Let's look at that in contrast to what the FCC said this week about Verizon's open application obligation. The FCC's specific wording:
Verizon Wireless offers customers its 4G LTE service on C Block spectrum. Verizon Wireless bid at auction to acquire that spectrum, understanding that it was accompanied by open device and application obligations. Specifically, licensees offering service on C Block spectrum "shall not deny, limit, or restrict the ability of their customers to use the devices and applications of their choice on the licensee’s C Block network," subject to narrow exceptions.
It would appear, then, that Verizon's contention is that Wallet is one of those "narrow exceptions" -- that the application's dependence on a "secure and proprietary hardware element" makes it a unique case that places it outside of the open app rules.
According to Google, Wallet does use a "secure storage area of the phone" for some functions. As of an update released this week, Wallet stores payment cards on secure Google servers and also stores a "wallet ID" in the "secure storage area of the phone" in order to "facilitate transactions at the point of sale."

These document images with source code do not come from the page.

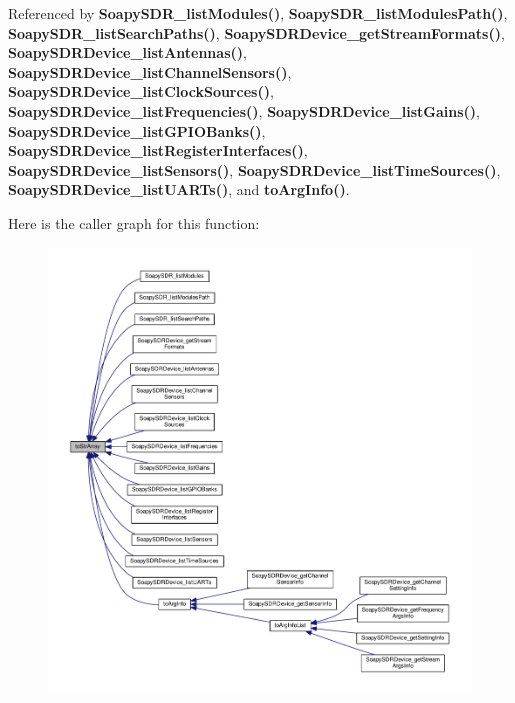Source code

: Referenced by {\bf Soapy\+S\+D\+R\+\_\+list\+Modules()}, {\bf Soapy\+S\+D\+R\+\_\+list\+Modules\+Path()}, {\bf Soapy\+S\+D\+R\+\_\+list\+Search\+Paths()}, {\bf Soapy\+S\+D\+R\+Device\+\_\+get\+Stream\+Formats()}, {\bf Soapy\+S\+D\+R\+Device\+\_\+list\+Antennas()}, {\bf Soapy\+S\+D\+R\+Device\+\_\+list\+Channel\+Sensors()}, {\bf Soapy\+S\+D\+R\+Device\+\_\+list\+Clock\+Sources()}, {\bf Soapy\+S\+D\+R\+Device\+\_\+list\+Frequencies()}, {\bf Soapy\+S\+D\+R\+Device\+\_\+list\+Gains()}, {\bf Soapy\+S\+D\+R\+Device\+\_\+list\+G\+P\+I\+O\+Banks()}, {\bf Soapy\+S\+D\+R\+Device\+\_\+list\+Register\+Interfaces()}, {\bf Soapy\+S\+D\+R\+Device\+\_\+list\+Sensors()}, {\bf Soapy\+S\+D\+R\+Device\+\_\+list\+Time\+Sources()}, {\bf Soapy\+S\+D\+R\+Device\+\_\+list\+U\+A\+R\+Ts()}, and {\bf to\+Arg\+Info()}.



Here is the caller graph for this function\+:
\nopagebreak
\begin{figure}[H]
\begin{center}
\leavevmode
\includegraphics[width=350pt]{d9/dec/TypeHelpers_8hpp_a265d3b5d0022b49faa0adafb0b1c1c5c_icgraph}
\end{center}
\end{figure}


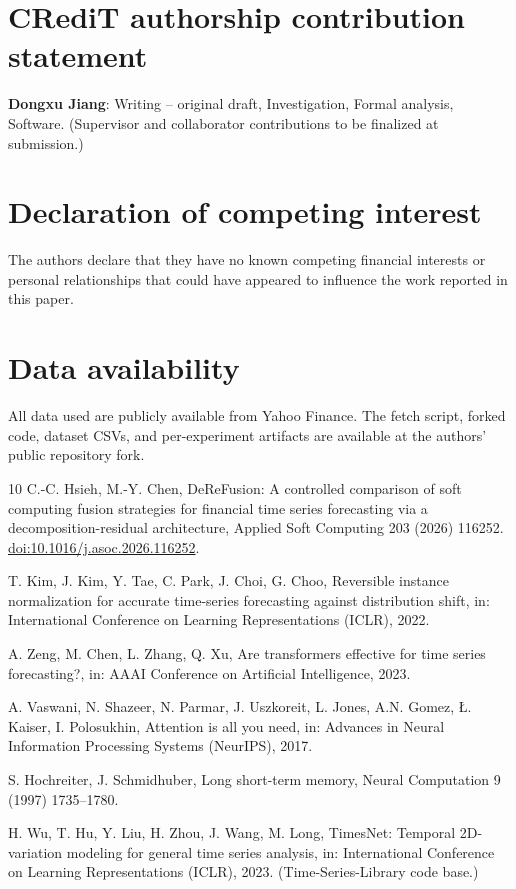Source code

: \documentclass[preprint,12pt]{elsarticle}
\begin{document}
\section*{CRediT authorship contribution statement}
\textbf{Dongxu Jiang}: Writing -- original draft, Investigation, Formal
analysis, Software. (Supervisor and collaborator contributions to be
finalized at submission.)

\section*{Declaration of competing interest}
The authors declare that they have no known competing financial interests
or personal relationships that could have appeared to influence the work
reported in this paper.

\section*{Data availability}
All data used are publicly available from Yahoo Finance. The fetch script,
forked code, dataset CSVs, and per-experiment artifacts are available at
the authors' public repository fork.


\begin{thebibliography}{10}
C.-C. Hsieh, M.-Y. Chen,
DeReFusion: A controlled comparison of soft computing fusion strategies for
financial time series forecasting via a decomposition-residual architecture,
Applied Soft Computing 203 (2026) 116252.
\href{https://doi.org/10.1016/j.asoc.2026.116252}{doi:10.1016/j.asoc.2026.116252}.

T. Kim, J. Kim, Y. Tae, C. Park, J. Choi, G. Choo,
Reversible instance normalization for accurate time-series forecasting
against distribution shift,
in: International Conference on Learning Representations (ICLR), 2022.

A. Zeng, M. Chen, L. Zhang, Q. Xu,
Are transformers effective for time series forecasting?,
in: AAAI Conference on Artificial Intelligence, 2023.

A. Vaswani, N. Shazeer, N. Parmar, J. Uszkoreit, L. Jones, A.N. Gomez,
{\L}. Kaiser, I. Polosukhin,
Attention is all you need,
in: Advances in Neural Information Processing Systems (NeurIPS), 2017.

S. Hochreiter, J. Schmidhuber,
Long short-term memory,
Neural Computation 9 (1997) 1735--1780.

H. Wu, T. Hu, Y. Liu, H. Zhou, J. Wang, M. Long,
TimesNet: Temporal 2D-variation modeling for general time series analysis,
in: International Conference on Learning Representations (ICLR), 2023.
(Time-Series-Library code base.)

\end{thebibliography}
\end{document}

The ultimate question, then, is whether that usage of the "secure storage area of the phone" is the same thing as the "new, secure and proprietary hardware element" Verizon describes -- and if so, whether that actually justifies Verizon's decision to limit access to the application.
Some people have their doubts: Free Press, the same organization that filed the complaint at the center of this week's tethering-based settlement, has already asked the FCC to investigate Verizon's handling of the Google Wallet app. In a letter sent to the FCC last December (PDF), the organization suggested Verizon might be limiting access to Google Wallet for competitive reasons -- in order to push customers to its own mobile payment system, a soon-to-launch service called ISIS.

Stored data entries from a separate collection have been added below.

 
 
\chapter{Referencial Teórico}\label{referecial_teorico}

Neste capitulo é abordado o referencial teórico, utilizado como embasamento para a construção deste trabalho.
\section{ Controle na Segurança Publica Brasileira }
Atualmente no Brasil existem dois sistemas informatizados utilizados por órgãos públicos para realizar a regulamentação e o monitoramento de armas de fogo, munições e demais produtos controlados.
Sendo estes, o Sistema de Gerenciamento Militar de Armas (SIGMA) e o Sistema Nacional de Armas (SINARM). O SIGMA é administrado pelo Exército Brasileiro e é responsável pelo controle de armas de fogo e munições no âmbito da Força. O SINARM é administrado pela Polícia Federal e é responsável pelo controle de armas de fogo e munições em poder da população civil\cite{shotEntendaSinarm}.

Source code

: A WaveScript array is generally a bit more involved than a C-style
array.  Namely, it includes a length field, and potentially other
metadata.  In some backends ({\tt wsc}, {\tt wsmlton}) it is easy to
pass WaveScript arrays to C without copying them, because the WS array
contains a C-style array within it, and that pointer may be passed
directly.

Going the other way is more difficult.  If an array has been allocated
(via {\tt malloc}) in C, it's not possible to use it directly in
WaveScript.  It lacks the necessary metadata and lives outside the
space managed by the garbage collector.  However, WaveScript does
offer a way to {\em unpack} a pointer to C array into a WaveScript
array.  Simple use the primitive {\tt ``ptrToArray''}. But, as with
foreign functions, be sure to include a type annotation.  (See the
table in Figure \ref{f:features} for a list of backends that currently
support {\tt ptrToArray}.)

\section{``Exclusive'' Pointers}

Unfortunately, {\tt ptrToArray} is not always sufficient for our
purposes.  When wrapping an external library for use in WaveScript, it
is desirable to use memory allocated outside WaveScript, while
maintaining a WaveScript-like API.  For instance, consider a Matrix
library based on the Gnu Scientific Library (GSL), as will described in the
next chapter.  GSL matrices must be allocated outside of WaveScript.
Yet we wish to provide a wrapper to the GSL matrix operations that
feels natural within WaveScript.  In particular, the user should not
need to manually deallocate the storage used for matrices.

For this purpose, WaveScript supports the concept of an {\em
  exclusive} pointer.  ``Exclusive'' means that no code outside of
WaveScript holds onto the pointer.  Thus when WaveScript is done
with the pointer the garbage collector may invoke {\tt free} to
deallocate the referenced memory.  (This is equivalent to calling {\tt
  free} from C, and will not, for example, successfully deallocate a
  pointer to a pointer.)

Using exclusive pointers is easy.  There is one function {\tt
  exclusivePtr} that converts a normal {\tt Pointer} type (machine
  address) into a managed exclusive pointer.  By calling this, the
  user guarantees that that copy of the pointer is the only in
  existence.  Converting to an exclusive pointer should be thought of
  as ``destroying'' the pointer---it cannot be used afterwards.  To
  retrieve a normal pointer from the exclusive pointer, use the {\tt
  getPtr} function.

"According to the facts available at this time, it seems that Verizon Wireless likely is abusing its gatekeeper control over a substantial percentage of the national market for mobile Internet users in order to block a third-party competitor," Free Press stated in its letter. "Such a textbook example of anti-competitive behavior poses significant harm to consumers and to innovation on the Internet."
Free Press made a direct correlation with Verizon's stance on tethering, too, saying the Wallet situation "appear[ed] to be consistent with [the carrier's] practices to limit access to third-party tethering applications" -- and that, like with the tethering scenario, the carrier's limitation of access to the Wallet app appeared to be in direct violation of its open app license obligations.
At face value, recent remarks made by the FCC seem to support that sentiment. In the organization's announcement of this week's tethering-related settlement, FCC Chairman Julius Genachowski stated:
The open device and application obligations were core conditions when Verizon purchased the C-block spectrum. The massive innovation and investment fueled by the Internet have been driven by consumer choice in both devices and applications. The steps taken today will not only protect consumer choice, but defend certainty for innovators to continue to deliver new services and apps without fear of being blocked.
For now, though, the Google Wallet situation will remain at a standstill -- and, at least for the moment, Verizon will continue to take steps to keep Google Wallet out of its customers' hands. For the resourceful and determined, of course, finding an unofficial workaround isn't difficult -- but on the official front, Verizon's arms will remain crossed and its gates closed.
The FCC declined to comment for this story. Representatives from Google, meanwhile, had not responded to my inquiries as of the time of publication.